Go through the entries below. Copy out every line that contains "NEJLEPŠÍ".

^^^^^^^^^^^^^^^^

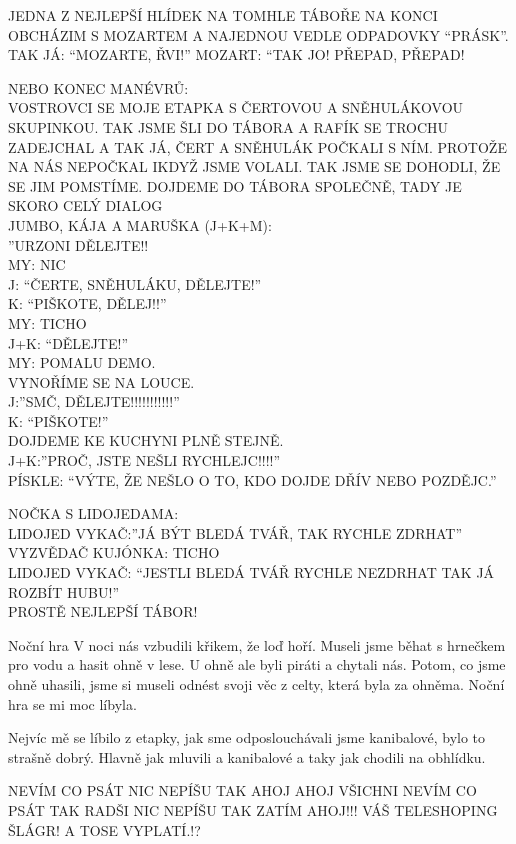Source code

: \begin{multicols}{2}
JEDNA Z NEJLEPŠÍ HLÍDEK  NA TOMHLE TÁBOŘE
NA KONCI OBCHÁZIM S MOZARTEM A NAJEDNOU VEDLE ODPADOVKY “PRÁSK”. TAK JÁ: “MOZARTE, ŘVI!” MOZART: “TAK JO! PŘEPAD, PŘEPAD!

NEBO KONEC MANÉVRŮ:\\
VOSTROVCI SE MOJE ETAPKA S ČERTOVOU A SNĚHULÁKOVOU SKUPINKOU. TAK JSME ŠLI DO TÁBORA A RAFÍK SE TROCHU ZADEJCHAL A TAK JÁ, ČERT A SNĚHULÁK POČKALI S NÍM. PROTOŽE NA NÁS NEPOČKAL IKDYŽ JSME VOLALI. TAK JSME SE DOHODLI, ŽE SE JIM POMSTÍME. DOJDEME DO TÁBORA SPOLEČNĚ, TADY JE SKORO CELÝ DIALOG\\
JUMBO, KÁJA A MARUŠKA (J+K+M):\\
”URZONI DĚLEJTE!!\\
MY: NIC\\
J: “ČERTE, SNĚHULÁKU, DĚLEJTE!”\\
K: “PIŠKOTE, DĚLEJ!!”\\
MY: TICHO\\
J+K: “DĚLEJTE!”\\
MY: POMALU DEMO.\\
VYNOŘÍME SE NA LOUCE.\\
J:”SMČ, DĚLEJTE!!!!!!!!!!!”\\
K: “PIŠKOTE!”\\
DOJDEME KE KUCHYNI PLNĚ STEJNĚ.\\
J+K:”PROČ, JSTE NEŠLI RYCHLEJC!!!!”\\
PÍSKLE: “VÝTE, ŽE NEŠLO O TO, KDO DOJDE DŘÍV NEBO POZDĚJC.”

NOČKA S LIDOJEDAMA:\\
LIDOJED VYKAČ:”JÁ BÝT BLEDÁ TVÁŘ, TAK RYCHLE ZDRHAT”\\
VYZVĚDAČ KUJÓNKA: TICHO\\
LIDOJED VYKAČ: “JESTLI BLEDÁ TVÁŘ RYCHLE NEZDRHAT TAK JÁ ROZBÍT HUBU!”\\
PROSTĚ NEJLEPŠÍ TÁBOR!\\



Noční hra
V noci nás vzbudili křikem, že loď hoří. Museli jsme běhat s hrnečkem pro vodu a hasit ohně v lese. U ohně ale byli piráti a chytali nás. Potom, co jsme ohně uhasili, jsme si museli odnést svoji věc z celty, která byla za ohněma. Noční hra se mi moc líbyla.




Nejvíc mě se líbilo z etapky, jak sme odposlouchávali jsme kanibalové, bylo to strašně dobrý. Hlavně jak mluvili a kanibalové a taky jak chodili na obhlídku.




NEVÍM CO PSÁT NIC NEPÍŠU TAK AHOJ
AHOJ VŠICHNI NEVÍM CO PSÁT TAK RADŠI NIC NEPÍŠU TAK ZATÍM AHOJ!!! VÁŠ TELESHOPING ŠLÁGR! A TOSE VYPLATÍ.!?

\end{multicols}


\clearpage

^^^^^^^^^^^^^^^^

◆ YOUR SOLUTION:
JEDNA Z NEJLEPŠÍ HLÍDEK  NA TOMHLE TÁBOŘE
PROSTĚ NEJLEPŠÍ TÁBOR!\\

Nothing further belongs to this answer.